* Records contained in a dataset
===============
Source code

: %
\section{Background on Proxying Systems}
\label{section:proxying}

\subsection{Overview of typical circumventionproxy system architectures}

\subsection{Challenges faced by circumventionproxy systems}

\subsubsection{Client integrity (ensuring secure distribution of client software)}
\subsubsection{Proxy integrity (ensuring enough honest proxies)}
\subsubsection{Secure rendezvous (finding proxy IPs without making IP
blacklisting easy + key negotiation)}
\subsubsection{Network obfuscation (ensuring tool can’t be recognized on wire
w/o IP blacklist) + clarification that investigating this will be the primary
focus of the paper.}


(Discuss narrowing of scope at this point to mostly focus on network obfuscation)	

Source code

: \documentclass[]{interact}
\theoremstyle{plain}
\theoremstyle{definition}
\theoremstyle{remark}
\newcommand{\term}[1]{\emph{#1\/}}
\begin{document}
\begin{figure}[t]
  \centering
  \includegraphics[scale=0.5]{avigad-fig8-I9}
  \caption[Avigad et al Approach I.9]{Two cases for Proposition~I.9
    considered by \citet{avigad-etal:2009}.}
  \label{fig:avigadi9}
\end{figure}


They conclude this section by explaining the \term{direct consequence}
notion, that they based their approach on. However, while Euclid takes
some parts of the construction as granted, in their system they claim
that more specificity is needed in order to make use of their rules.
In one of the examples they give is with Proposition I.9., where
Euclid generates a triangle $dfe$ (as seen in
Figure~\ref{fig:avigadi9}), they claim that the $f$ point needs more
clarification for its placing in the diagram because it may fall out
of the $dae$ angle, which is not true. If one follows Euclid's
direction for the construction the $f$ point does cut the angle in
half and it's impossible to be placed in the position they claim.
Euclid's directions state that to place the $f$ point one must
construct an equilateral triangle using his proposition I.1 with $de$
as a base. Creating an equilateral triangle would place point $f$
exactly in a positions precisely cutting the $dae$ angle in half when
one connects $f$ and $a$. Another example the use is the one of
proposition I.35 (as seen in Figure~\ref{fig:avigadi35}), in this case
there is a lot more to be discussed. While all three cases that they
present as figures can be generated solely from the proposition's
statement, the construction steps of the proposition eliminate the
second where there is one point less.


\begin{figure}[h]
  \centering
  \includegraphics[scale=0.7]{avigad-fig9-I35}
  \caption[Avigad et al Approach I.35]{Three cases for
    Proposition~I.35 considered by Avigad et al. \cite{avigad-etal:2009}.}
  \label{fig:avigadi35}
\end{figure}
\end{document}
===============
* AIM OF THE EXERCISE
Transcribe all of the data above, character for character.

* RESPONSE BOX
Source code

: %
\section{Background on Proxying Systems}
\label{section:proxying}

\subsection{Overview of typical circumventionproxy system architectures}

\subsection{Challenges faced by circumventionproxy systems}

\subsubsection{Client integrity (ensuring secure distribution of client software)}
\subsubsection{Proxy integrity (ensuring enough honest proxies)}
\subsubsection{Secure rendezvous (finding proxy IPs without making IP
blacklisting easy + key negotiation)}
\subsubsection{Network obfuscation (ensuring tool can’t be recognized on wire
w/o IP blacklist) + clarification that investigating this will be the primary
focus of the paper.}


(Discuss narrowing of scope at this point to mostly focus on network obfuscation)	

Source code

: \documentclass[]{interact}
\theoremstyle{plain}
\theoremstyle{definition}
\theoremstyle{remark}
\newcommand{\term}[1]{\emph{#1\/}}
\begin{document}
\begin{figure}[t]
  \centering
  \includegraphics[scale=0.5]{avigad-fig8-I9}
  \caption[Avigad et al Approach I.9]{Two cases for Proposition~I.9
    considered by \citet{avigad-etal:2009}.}
  \label{fig:avigadi9}
\end{figure}


They conclude this section by explaining the \term{direct consequence}
notion, that they based their approach on. However, while Euclid takes
some parts of the construction as granted, in their system they claim
that more specificity is needed in order to make use of their rules.
In one of the examples they give is with Proposition I.9., where
Euclid generates a triangle $dfe$ (as seen in
Figure~\ref{fig:avigadi9}), they claim that the $f$ point needs more
clarification for its placing in the diagram because it may fall out
of the $dae$ angle, which is not true. If one follows Euclid's
direction for the construction the $f$ point does cut the angle in
half and it's impossible to be placed in the position they claim.
Euclid's directions state that to place the $f$ point one must
construct an equilateral triangle using his proposition I.1 with $de$
as a base. Creating an equilateral triangle would place point $f$
exactly in a positions precisely cutting the $dae$ angle in half when
one connects $f$ and $a$. Another example the use is the one of
proposition I.35 (as seen in Figure~\ref{fig:avigadi35}), in this case
there is a lot more to be discussed. While all three cases that they
present as figures can be generated solely from the proposition's
statement, the construction steps of the proposition eliminate the
second where there is one point less.


\begin{figure}[h]
  \centering
  \includegraphics[scale=0.7]{avigad-fig9-I35}
  \caption[Avigad et al Approach I.35]{Three cases for
    Proposition~I.35 considered by Avigad et al. \cite{avigad-etal:2009}.}
  \label{fig:avigadi35}
\end{figure}
\end{document}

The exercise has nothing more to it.